For primary luteal cell culture, we used the method described by Nelson et al. (29). Briefly, on day 19 of pregnancy, three control or hypothyroid rats were killed by decapitation, ovaries were removed, and CL dissected. The CLs were placed in Hanks balanced salt solution (HBSS) media containing 2% bovine serum albumin (BSA) and 25 mM HEPES, pH 7.4. Any follicle adhering to the CL was carefully removed. CL were incubated at 37°C with 50 U/mL collagenase, 2.4 U/mL dispase, and 200 U/mL DNase in four consecutive incubations (30 minutes each), with stirring at 100 rpm under an atmosphere of 100% O₂. After incubation, the cells were centrifuged at 200g, the supernatant was discarded, and fresh medium and enzymes were added. At the end of enzyme treatment, CL were treated for 15 minutes in 10 mL EDTA solution (0.02% EDTA w:v in phosphate buffered saline [PBS]) containing 2% BSA and 25 mM HEPES, pH 7.4. After this treatment, the cells were centrifuged at 200g. The new pellet was resuspended in 10 mL of dissection medium and filtered through nylon mesh. The viability was between 80% and 90% as determined by trypan blue staining. For all experiments, luteal cells were cultured at 37°C under 95% air: 5% CO₂ atmosphere, using 10⁵ viable cells per milliliter of culture medium (McCoy's 5A:Ham's F-12, 1:1). The cells were incubated for 6 hours with T₃ (1–500 nM) using pregnenolone (100 nM) as precursor for P₄ synthesis. At the end of each experiment, the cells were centrifuged, and the culture medium was frozen at −20°C for subsequent RIA of P₄.

Statistical analysis

Statistical analysis was performed using one-way analysis of variance followed by Bonferroni post hoc test to compare between groups. When variances were not homogeneous, we performed log transformation of the data. In the cases in which the data do not present a Gaussian distribution after log transformation, the non-parametric Kruskal Wallis test, followed by Dunn post hoc test, was used to compare the groups. Differences between means were considered significant at the p<0.05 level (31).

Results

Hormonal profile of T₃, T₄, TSH, and P₄ levels during gestation and postpartum

The present results (Fig. 1) confirm (12) that the thyroid-pituitary axis is regulated during gestation and postpartum in the rat. T₄ decreased significantly throughout gestation, and returned after parturition to levels similar to those found in early pregnancy (G5). Conversely, the levels of T₃ increased slightly on G15 and decreased thereafter, remaining at levels similar to those of early pregnancy (G5). TSH surged on G15 and decreased thereafter, but it remained at higher levels than during the first half of gestation. P₄ concentration was elevated throughout gestation and decreased on G21 due to the triggering of luteolysis concomitant with the onset of parturition. P₄ remained at low levels in the early postpartum period.

FIG. 1.

T₄, T₃, TSH, and P₄ circulating concentrations during gestation and postpartum in the rat. Serum concentration of T₄, T₃, TSH, and P₄ assessed by RIA on G5 (n=6), G10 (n=6), G15 (n=6), G19 (n=6), G21 (n=9), and L2 (n=6). Results are shown as means±SEM of groups of 6–9 rats. To compare T₃ and TSH after log transformation, one-way ANOVA and Bonferroni posttest was used to compare between groups. To compare P₄ and T₄, Kruskal Wallis and Dunn posttest was used to compare between groups. Statistical significance (p<0.05) is indicated: ^avs. G5, ^bvs. G10, ^cvs. G15, ^dvs. G19, and ^evs. G21. T₄, thyroxine; T₃, triiodothyronine; TSH, thyrotropin; P₄, progesterone; RIA, radioimmunoassay; G#, gestational day #; L2, day 2 of lactation; SEM, standard error of the mean; ANOVA, analysis of variance.

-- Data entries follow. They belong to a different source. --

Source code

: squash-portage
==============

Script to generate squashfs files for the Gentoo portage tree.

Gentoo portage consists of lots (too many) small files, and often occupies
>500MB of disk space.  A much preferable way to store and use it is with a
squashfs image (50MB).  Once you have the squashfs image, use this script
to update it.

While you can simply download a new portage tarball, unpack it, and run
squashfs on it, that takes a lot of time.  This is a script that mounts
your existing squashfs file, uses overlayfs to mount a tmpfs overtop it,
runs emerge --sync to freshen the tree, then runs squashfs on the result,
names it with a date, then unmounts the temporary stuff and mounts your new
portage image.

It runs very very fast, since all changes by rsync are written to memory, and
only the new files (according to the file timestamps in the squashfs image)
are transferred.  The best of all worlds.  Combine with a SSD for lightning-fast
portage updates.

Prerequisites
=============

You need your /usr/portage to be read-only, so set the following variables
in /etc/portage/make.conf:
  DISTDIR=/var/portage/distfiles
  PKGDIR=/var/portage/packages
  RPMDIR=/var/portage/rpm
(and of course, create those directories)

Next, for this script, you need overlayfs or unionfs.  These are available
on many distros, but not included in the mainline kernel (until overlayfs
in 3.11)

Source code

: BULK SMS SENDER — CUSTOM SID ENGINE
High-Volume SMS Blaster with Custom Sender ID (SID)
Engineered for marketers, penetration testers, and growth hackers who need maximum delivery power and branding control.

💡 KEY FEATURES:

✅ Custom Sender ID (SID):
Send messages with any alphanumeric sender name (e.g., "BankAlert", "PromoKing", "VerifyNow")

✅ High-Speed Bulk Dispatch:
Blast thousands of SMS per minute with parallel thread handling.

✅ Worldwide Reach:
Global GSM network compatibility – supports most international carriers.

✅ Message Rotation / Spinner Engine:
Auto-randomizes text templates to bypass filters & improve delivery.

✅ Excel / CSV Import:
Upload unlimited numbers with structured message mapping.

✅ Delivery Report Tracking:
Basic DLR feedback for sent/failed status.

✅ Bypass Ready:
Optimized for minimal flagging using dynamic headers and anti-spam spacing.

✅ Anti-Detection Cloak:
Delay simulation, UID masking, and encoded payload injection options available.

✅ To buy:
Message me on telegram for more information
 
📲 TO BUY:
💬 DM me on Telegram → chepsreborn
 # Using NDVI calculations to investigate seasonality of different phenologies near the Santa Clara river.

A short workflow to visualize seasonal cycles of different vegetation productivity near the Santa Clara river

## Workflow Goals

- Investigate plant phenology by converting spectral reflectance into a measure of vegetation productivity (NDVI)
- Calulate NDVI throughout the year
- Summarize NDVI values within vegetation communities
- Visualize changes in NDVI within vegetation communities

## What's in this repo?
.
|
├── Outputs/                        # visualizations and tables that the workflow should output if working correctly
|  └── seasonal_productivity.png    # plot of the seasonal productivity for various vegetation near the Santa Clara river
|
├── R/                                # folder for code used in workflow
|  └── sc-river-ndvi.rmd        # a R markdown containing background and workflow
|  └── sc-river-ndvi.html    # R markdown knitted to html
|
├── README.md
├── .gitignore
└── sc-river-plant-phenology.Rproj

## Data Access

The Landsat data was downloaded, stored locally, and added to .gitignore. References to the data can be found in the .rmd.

TRs mRNA expression at luteal levels during gestation and postpartum

In order to evaluate for the first time a possible direct action of THs on CL function during pregnancy, the expression of thyroid hormone receptors was assessed. Figure 2 shows that in the rat, the CL of pregnancy express TRα1, TRα2, and TRβ1 mRNA, however, the presence of TRβ2 was not detectable (data not shown). TRα1 mRNA expression increased during the first two-thirds of gestation reaching a peak at G15, and decreased significantly at G19, remaining at levels similar to those of G5 at the end of gestation and after parturition. TRα2 mRNA expression was similar on all the days of pregnancy studied, with the exception of a peak observed on G10, although the differences were only significant compared with G19 and G21. TRβ1 mRNA expression tended to increase in the first part of gestation; on G19 the expression decreased significantly compared with G10, and it increased gradually thereafter reaching significant differences in the postpartum period with respect to G19.

FIG. 2.

TRα1, TRα2, and TRβ1 luteal mRNA expression. mRNA fold change with respect to G5 and normalized to gapdh estimated by real-time RT-PCR during gestation and postpartum in the rat. The results are shown as means±SEM of groups of 5 rats. One-way ANOVA and Bonferroni posttest were used to compare between groups to estimate TRβ1 expression, and nonparametric Kruskal Wallis and Dunn posttest were used to compare between groups for TRα1 and TRβ2. Statistical significance (p<0.05) is indicated: ^avs. G5, ^bvs. G10, ^cvs. G15, ^dvs. G19, and ^evs. G21. RT-PCR, reverse transcription-polymerase chain reaction.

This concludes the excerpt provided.